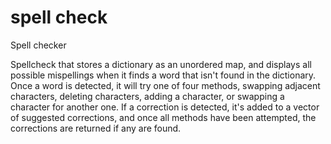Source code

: # spell check
 Spell checker

Spellcheck that stores a dictionary as an unordered map, and displays all 
possible mispellings when it finds a word that isn't found in the dictionary.
Once a word is detected, it will try one of four methods, swapping adjacent
characters, deleting characters, adding a character, or swapping a character for
another one. If a correction is detected, it's added to a vector of suggested 
corrections, and once all methods have been attempted, the corrections are 
returned if any are found.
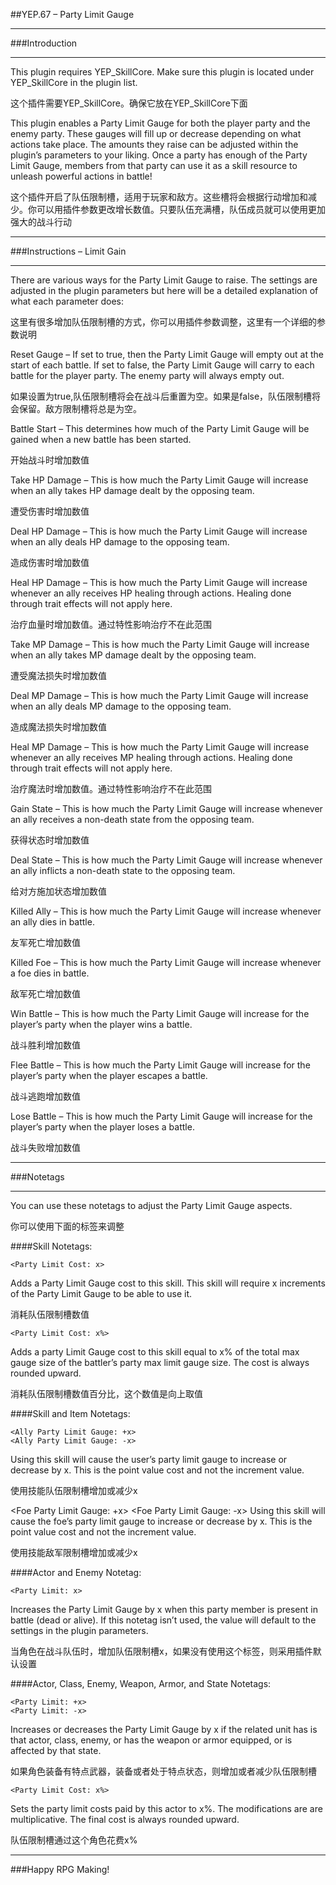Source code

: ##YEP.67 – Party Limit Gauge

***
###Introduction
***

This plugin requires YEP_SkillCore. Make sure this plugin is located under YEP_SkillCore in the plugin list.

这个插件需要YEP_SkillCore。确保它放在YEP_SkillCore下面

This plugin enables a Party Limit Gauge for both the player party and the enemy party. These gauges will fill up or decrease depending on what actions take place. The amounts they raise can be adjusted within the plugin’s parameters to your liking. Once a party has enough of the Party Limit Gauge, members from that party can use it as a skill resource to unleash powerful actions in battle!

这个插件开启了队伍限制槽，适用于玩家和敌方。这些槽将会根据行动增加和减少。你可以用插件参数更改增长数值。只要队伍充满槽，队伍成员就可以使用更加强大的战斗行动

***
###Instructions – Limit Gain
***

There are various ways for the Party Limit Gauge to raise. The settings are adjusted in the plugin parameters but here will be a detailed explanation of what each parameter does:

这里有很多增加队伍限制槽的方式，你可以用插件参数调整，这里有一个详细的参数说明

Reset Gauge
– If set to true, then the Party Limit Gauge will empty out at the start of each battle. If set to false, the Party Limit Gauge will carry to each battle for the player party. The enemy party will always empty out.

如果设置为true,队伍限制槽将会在战斗后重置为空。如果是false，队伍限制槽将会保留。敌方限制槽将总是为空。

Battle Start
– This determines how much of the Party Limit Gauge will be gained when a new battle has been started.

开始战斗时增加数值

Take HP Damage
– This is how much the Party Limit Gauge will increase when an ally takes HP damage dealt by the opposing team.

遭受伤害时增加数值

Deal HP Damage
– This is how much the Party Limit Gauge will increase when an ally deals HP damage to the opposing team.

造成伤害时增加数值

Heal HP Damage
– This is how much the Party Limit Gauge will increase whenever an ally receives HP healing through actions. Healing done through trait effects will not apply here.

治疗血量时增加数值。通过特性影响治疗不在此范围

Take MP Damage
– This is how much the Party Limit Gauge will increase when an ally takes MP damage dealt by the opposing team.

遭受魔法损失时增加数值

Deal MP Damage
– This is how much the Party Limit Gauge will increase when an ally deals MP damage to the opposing team.

造成魔法损失时增加数值

Heal MP Damage
– This is how much the Party Limit Gauge will increase whenever an ally receives MP healing through actions. Healing done through trait effects will not apply here.

治疗魔法时增加数值。通过特性影响治疗不在此范围

Gain State
– This is how much the Party Limit Gauge will increase whenever an ally receives a non-death state from the opposing team.

获得状态时增加数值

Deal State
– This is how much the Party Limit Gauge will increase whenever an ally inflicts a non-death state to the opposing team.

给对方施加状态增加数值

Killed Ally
– This is how much the Party Limit Gauge will increase whenever an ally dies in battle.

友军死亡增加数值

Killed Foe
– This is how much the Party Limit Gauge will increase whenever a foe dies in battle.

敌军死亡增加数值

Win Battle
– This is how much the Party Limit Gauge will increase for the player’s party when the player wins a battle.

战斗胜利增加数值

Flee Battle
– This is how much the Party Limit Gauge will increase for the player’s party when the player escapes a battle.

战斗逃跑增加数值

Lose Battle
– This is how much the Party Limit Gauge will increase for the player’s party when the player loses a battle.

战斗失败增加数值

***
###Notetags
***

You can use these notetags to adjust the Party Limit Gauge aspects.

你可以使用下面的标签来调整

####Skill Notetags:

	<Party Limit Cost: x>
Adds a Party Limit Gauge cost to this skill. This skill will require x increments of the Party Limit Gauge to be able to use it.

消耗队伍限制槽数值

	<Party Limit Cost: x%>
Adds a party Limit Gauge cost to this skill equal to x% of the total max gauge size of the battler’s party max limit gauge size. The cost is always rounded upward.

消耗队伍限制槽数值百分比，这个数值是向上取值

####Skill and Item Notetags:

	<Ally Party Limit Gauge: +x>
	<Ally Party Limit Gauge: -x>
Using this skill will cause the user’s party limit gauge to increase or decrease by x. This is the point value cost and not the increment value.

使用技能队伍限制槽增加或减少x

<Foe Party Limit Gauge: +x>
<Foe Party Limit Gauge: -x>
Using this skill will cause the foe’s party limit gauge to increase or decrease by x. This is the point value cost and not the increment value.

使用技能敌军限制槽增加或减少x

####Actor and Enemy Notetag:

	<Party Limit: x>
Increases the Party Limit Gauge by x when this party member is present in battle (dead or alive). If this notetag isn’t used, the value will default to the settings in the plugin parameters.

当角色在战斗队伍时，增加队伍限制槽x，如果没有使用这个标签，则采用插件默认设置

####Actor, Class, Enemy, Weapon, Armor, and State Notetags:

	<Party Limit: +x>
	<Party Limit: -x>
Increases or decreases the Party Limit Gauge by x if the related unit has is that actor, class, enemy, or has the weapon or armor equipped, or is affected by that state.

如果角色装备有特点武器，装备或者处于特点状态，则增加或者减少队伍限制槽

	<Party Limit Cost: x%>
Sets the party limit costs paid by this actor to x%. The modifications are are multiplicative. The final cost is always rounded upward.

队伍限制槽通过这个角色花费x%

***
###Happy RPG Making!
:::::
Pictures stay out. Everything else in the listing gets printed exactly.

Source code

: # spell check
 Spell checker

Spellcheck that stores a dictionary as an unordered map, and displays all 
possible mispellings when it finds a word that isn't found in the dictionary.
Once a word is detected, it will try one of four methods, swapping adjacent
characters, deleting characters, adding a character, or swapping a character for
another one. If a correction is detected, it's added to a vector of suggested 
corrections, and once all methods have been attempted, the corrections are 
returned if any are found.
Source code

: ##YEP.67 – Party Limit Gauge

***
###Introduction
***

This plugin requires YEP_SkillCore. Make sure this plugin is located under YEP_SkillCore in the plugin list.

这个插件需要YEP_SkillCore。确保它放在YEP_SkillCore下面

This plugin enables a Party Limit Gauge for both the player party and the enemy party. These gauges will fill up or decrease depending on what actions take place. The amounts they raise can be adjusted within the plugin’s parameters to your liking. Once a party has enough of the Party Limit Gauge, members from that party can use it as a skill resource to unleash powerful actions in battle!

这个插件开启了队伍限制槽，适用于玩家和敌方。这些槽将会根据行动增加和减少。你可以用插件参数更改增长数值。只要队伍充满槽，队伍成员就可以使用更加强大的战斗行动

***
###Instructions – Limit Gain
***

There are various ways for the Party Limit Gauge to raise. The settings are adjusted in the plugin parameters but here will be a detailed explanation of what each parameter does:

这里有很多增加队伍限制槽的方式，你可以用插件参数调整，这里有一个详细的参数说明

Reset Gauge
– If set to true, then the Party Limit Gauge will empty out at the start of each battle. If set to false, the Party Limit Gauge will carry to each battle for the player party. The enemy party will always empty out.

如果设置为true,队伍限制槽将会在战斗后重置为空。如果是false，队伍限制槽将会保留。敌方限制槽将总是为空。

Battle Start
– This determines how much of the Party Limit Gauge will be gained when a new battle has been started.

开始战斗时增加数值

Take HP Damage
– This is how much the Party Limit Gauge will increase when an ally takes HP damage dealt by the opposing team.

遭受伤害时增加数值

Deal HP Damage
– This is how much the Party Limit Gauge will increase when an ally deals HP damage to the opposing team.

造成伤害时增加数值

Heal HP Damage
– This is how much the Party Limit Gauge will increase whenever an ally receives HP healing through actions. Healing done through trait effects will not apply here.

治疗血量时增加数值。通过特性影响治疗不在此范围

Take MP Damage
– This is how much the Party Limit Gauge will increase when an ally takes MP damage dealt by the opposing team.

遭受魔法损失时增加数值

Deal MP Damage
– This is how much the Party Limit Gauge will increase when an ally deals MP damage to the opposing team.

造成魔法损失时增加数值

Heal MP Damage
– This is how much the Party Limit Gauge will increase whenever an ally receives MP healing through actions. Healing done through trait effects will not apply here.

治疗魔法时增加数值。通过特性影响治疗不在此范围

Gain State
– This is how much the Party Limit Gauge will increase whenever an ally receives a non-death state from the opposing team.

获得状态时增加数值

Deal State
– This is how much the Party Limit Gauge will increase whenever an ally inflicts a non-death state to the opposing team.

给对方施加状态增加数值

Killed Ally
– This is how much the Party Limit Gauge will increase whenever an ally dies in battle.

友军死亡增加数值

Killed Foe
– This is how much the Party Limit Gauge will increase whenever a foe dies in battle.

敌军死亡增加数值

Win Battle
– This is how much the Party Limit Gauge will increase for the player’s party when the player wins a battle.

战斗胜利增加数值

Flee Battle
– This is how much the Party Limit Gauge will increase for the player’s party when the player escapes a battle.

战斗逃跑增加数值

Lose Battle
– This is how much the Party Limit Gauge will increase for the player’s party when the player loses a battle.

战斗失败增加数值

***
###Notetags
***

You can use these notetags to adjust the Party Limit Gauge aspects.

你可以使用下面的标签来调整

####Skill Notetags:

	<Party Limit Cost: x>
Adds a Party Limit Gauge cost to this skill. This skill will require x increments of the Party Limit Gauge to be able to use it.

消耗队伍限制槽数值

	<Party Limit Cost: x%>
Adds a party Limit Gauge cost to this skill equal to x% of the total max gauge size of the battler’s party max limit gauge size. The cost is always rounded upward.

消耗队伍限制槽数值百分比，这个数值是向上取值

####Skill and Item Notetags:

	<Ally Party Limit Gauge: +x>
	<Ally Party Limit Gauge: -x>
Using this skill will cause the user’s party limit gauge to increase or decrease by x. This is the point value cost and not the increment value.

使用技能队伍限制槽增加或减少x

<Foe Party Limit Gauge: +x>
<Foe Party Limit Gauge: -x>
Using this skill will cause the foe’s party limit gauge to increase or decrease by x. This is the point value cost and not the increment value.

使用技能敌军限制槽增加或减少x

####Actor and Enemy Notetag:

	<Party Limit: x>
Increases the Party Limit Gauge by x when this party member is present in battle (dead or alive). If this notetag isn’t used, the value will default to the settings in the plugin parameters.

当角色在战斗队伍时，增加队伍限制槽x，如果没有使用这个标签，则采用插件默认设置

####Actor, Class, Enemy, Weapon, Armor, and State Notetags:

	<Party Limit: +x>
	<Party Limit: -x>
Increases or decreases the Party Limit Gauge by x if the related unit has is that actor, class, enemy, or has the weapon or armor equipped, or is affected by that state.

如果角色装备有特点武器，装备或者处于特点状态，则增加或者减少队伍限制槽

	<Party Limit Cost: x%>
Sets the party limit costs paid by this actor to x%. The modifications are are multiplicative. The final cost is always rounded upward.

队伍限制槽通过这个角色花费x%

***
###Happy RPG Making!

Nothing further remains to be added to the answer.